Male: The Maldives has sacked its Human Rights Minister who had criticised police for arresting opposition lawmakers, including her husband, on charges of alcohol consumption, an official statement said on Tuesday.

Dhiyana Saeed, the minister for Gender and Human Rights, was dismissed "for making false allegations" against the police and government over the raid last week on a small island being developed as a tourist resort.

Saeed had said that police used excessive force in detaining several opposition figures, including her husband, for drinking alcohol, an offence in the Islamic republic.

"Minister Saeed has been dismissed from her position today by the President (Mohamed Waheed)," the government statement said.

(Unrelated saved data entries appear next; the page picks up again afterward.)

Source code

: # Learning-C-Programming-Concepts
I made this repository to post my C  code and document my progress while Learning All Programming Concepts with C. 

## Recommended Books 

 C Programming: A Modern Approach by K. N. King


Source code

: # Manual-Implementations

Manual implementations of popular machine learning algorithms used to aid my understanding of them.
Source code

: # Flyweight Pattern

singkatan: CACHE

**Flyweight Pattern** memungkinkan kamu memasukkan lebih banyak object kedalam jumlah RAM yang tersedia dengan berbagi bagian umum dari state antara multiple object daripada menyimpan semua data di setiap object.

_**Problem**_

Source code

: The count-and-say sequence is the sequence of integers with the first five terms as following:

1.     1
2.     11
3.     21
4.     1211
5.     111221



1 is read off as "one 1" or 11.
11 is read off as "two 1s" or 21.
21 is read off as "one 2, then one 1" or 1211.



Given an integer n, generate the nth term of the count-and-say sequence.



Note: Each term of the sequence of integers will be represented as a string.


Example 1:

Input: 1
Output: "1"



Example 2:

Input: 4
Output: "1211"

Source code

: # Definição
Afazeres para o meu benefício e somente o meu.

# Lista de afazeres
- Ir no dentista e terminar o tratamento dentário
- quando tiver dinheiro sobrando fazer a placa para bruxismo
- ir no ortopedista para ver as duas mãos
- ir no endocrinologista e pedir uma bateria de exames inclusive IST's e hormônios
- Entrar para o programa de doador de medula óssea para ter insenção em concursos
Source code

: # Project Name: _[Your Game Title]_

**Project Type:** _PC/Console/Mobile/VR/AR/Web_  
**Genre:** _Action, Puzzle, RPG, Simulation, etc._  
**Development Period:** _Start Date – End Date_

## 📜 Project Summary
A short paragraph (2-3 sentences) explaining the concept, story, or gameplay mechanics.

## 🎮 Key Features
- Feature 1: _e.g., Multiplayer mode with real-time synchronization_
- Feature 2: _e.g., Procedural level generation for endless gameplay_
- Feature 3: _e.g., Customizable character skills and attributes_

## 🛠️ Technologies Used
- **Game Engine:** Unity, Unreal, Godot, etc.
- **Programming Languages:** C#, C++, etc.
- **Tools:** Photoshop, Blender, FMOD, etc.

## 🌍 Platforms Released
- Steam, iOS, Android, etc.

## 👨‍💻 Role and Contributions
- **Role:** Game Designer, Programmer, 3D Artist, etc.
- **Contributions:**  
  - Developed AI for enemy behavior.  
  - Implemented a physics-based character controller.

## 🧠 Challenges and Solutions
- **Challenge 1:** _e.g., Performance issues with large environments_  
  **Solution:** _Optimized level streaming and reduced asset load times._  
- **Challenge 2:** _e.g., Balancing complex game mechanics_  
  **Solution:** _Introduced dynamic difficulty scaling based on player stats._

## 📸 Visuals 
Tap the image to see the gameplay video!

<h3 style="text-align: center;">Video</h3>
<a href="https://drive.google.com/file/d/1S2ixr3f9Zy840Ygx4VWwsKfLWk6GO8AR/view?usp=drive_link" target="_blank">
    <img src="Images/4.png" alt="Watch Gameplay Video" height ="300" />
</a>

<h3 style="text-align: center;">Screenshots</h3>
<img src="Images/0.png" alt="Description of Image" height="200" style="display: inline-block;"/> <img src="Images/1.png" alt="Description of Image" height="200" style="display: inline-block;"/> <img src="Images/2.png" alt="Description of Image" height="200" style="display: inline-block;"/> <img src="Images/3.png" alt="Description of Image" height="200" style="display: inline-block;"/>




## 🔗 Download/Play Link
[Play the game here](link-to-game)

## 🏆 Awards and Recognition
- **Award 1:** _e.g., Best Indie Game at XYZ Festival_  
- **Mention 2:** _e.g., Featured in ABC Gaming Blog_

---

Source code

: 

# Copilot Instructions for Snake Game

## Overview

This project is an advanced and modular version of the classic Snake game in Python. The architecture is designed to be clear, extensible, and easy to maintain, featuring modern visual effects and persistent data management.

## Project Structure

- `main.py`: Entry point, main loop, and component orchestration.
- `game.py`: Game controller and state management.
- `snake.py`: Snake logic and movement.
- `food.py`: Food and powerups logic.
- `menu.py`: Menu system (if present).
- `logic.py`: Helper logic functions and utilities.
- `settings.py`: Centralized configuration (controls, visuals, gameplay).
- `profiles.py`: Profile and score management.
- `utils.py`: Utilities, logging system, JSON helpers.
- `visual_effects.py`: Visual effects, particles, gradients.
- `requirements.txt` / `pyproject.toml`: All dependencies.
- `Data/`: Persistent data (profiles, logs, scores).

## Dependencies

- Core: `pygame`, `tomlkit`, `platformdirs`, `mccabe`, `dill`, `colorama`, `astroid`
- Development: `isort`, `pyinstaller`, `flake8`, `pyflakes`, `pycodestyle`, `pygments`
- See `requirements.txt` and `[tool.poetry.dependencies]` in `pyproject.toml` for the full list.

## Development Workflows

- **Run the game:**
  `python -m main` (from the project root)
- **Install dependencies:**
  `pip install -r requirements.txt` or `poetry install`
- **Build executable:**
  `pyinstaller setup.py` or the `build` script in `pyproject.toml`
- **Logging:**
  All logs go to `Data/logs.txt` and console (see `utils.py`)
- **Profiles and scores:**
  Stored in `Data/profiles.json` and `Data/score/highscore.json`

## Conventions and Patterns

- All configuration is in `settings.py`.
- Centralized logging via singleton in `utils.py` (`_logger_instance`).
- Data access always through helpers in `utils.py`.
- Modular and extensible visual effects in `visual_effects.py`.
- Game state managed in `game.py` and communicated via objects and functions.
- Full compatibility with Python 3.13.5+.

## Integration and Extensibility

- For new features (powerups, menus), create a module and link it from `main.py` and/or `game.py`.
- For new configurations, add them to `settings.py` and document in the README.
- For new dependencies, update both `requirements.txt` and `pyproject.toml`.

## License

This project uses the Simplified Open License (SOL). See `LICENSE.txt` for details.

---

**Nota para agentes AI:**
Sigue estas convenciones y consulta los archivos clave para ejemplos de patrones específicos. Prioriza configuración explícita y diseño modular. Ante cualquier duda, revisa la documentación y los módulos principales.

Drinking is punishable with hefty fines and lengthy jail terms under local and sharia law in the Maldives, a nation of 330,000 Sunni Muslims.

Saeed told the Maldivian media that her husband had been badly beaten up by police.

"Police even hit Jabir on his private organs so hard that he is still bleeding," Saeed was quoted as saying in the local Minivannews website.

The opposition has described the arrests as being politically motivated.

The Maldives is best known for its upmarket tourism industry but has recently been troubled by an increase in religious extremism, with calls to ban spas and massage parlours from tourist resorts.

The country has also been in political turmoil for over a year. The nation's first democratically elected president, Mohamed Nasheed, resigned in February after weeks of street protests against his administration.